**Problem description:** Every line of the listing that contains the word "Nikhil" is to be copied out.

**Exercise data:**
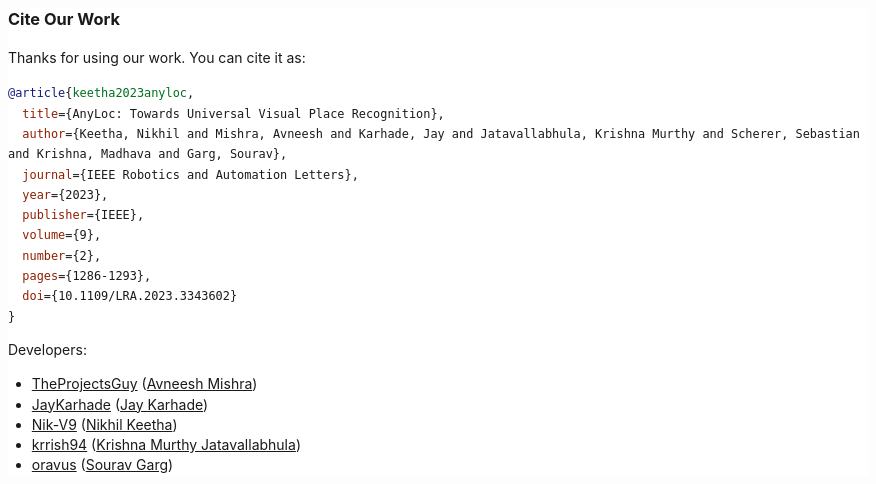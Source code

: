 ### Cite Our Work

Thanks for using our work. You can cite it as:

```bib
@article{keetha2023anyloc,
  title={AnyLoc: Towards Universal Visual Place Recognition}, 
  author={Keetha, Nikhil and Mishra, Avneesh and Karhade, Jay and Jatavallabhula, Krishna Murthy and Scherer, Sebastian and Krishna, Madhava and Garg, Sourav},
  journal={IEEE Robotics and Automation Letters},
  year={2023},
  publisher={IEEE},
  volume={9},
  number={2},
  pages={1286-1293},
  doi={10.1109/LRA.2023.3343602}
}
```

Developers:

- [TheProjectsGuy](https://github.com/TheProjectsGuy) ([Avneesh Mishra](https://theprojectsguy.github.io/))
- [JayKarhade](https://github.com/JayKarhade) ([Jay Karhade](https://jaykarhade.netlify.app/))
- [Nik-V9](https://github.com/Nik-V9) ([Nikhil Keetha](https://nik-v9.github.io/))
- [krrish94](https://github.com/krrish94) ([Krishna Murthy Jatavallabhula](https://krrish94.github.io/))
- [oravus](https://github.com/oravus) ([Sourav Garg](https://oravus.github.io/))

**Your solution:**
  author={Keetha, Nikhil and Mishra, Avneesh and Karhade, Jay and Jatavallabhula, Krishna Murthy and Scherer, Sebastian and Krishna, Madhava and Garg, Sourav},
- [Nik-V9](https://github.com/Nik-V9) ([Nikhil Keetha](https://nik-v9.github.io/))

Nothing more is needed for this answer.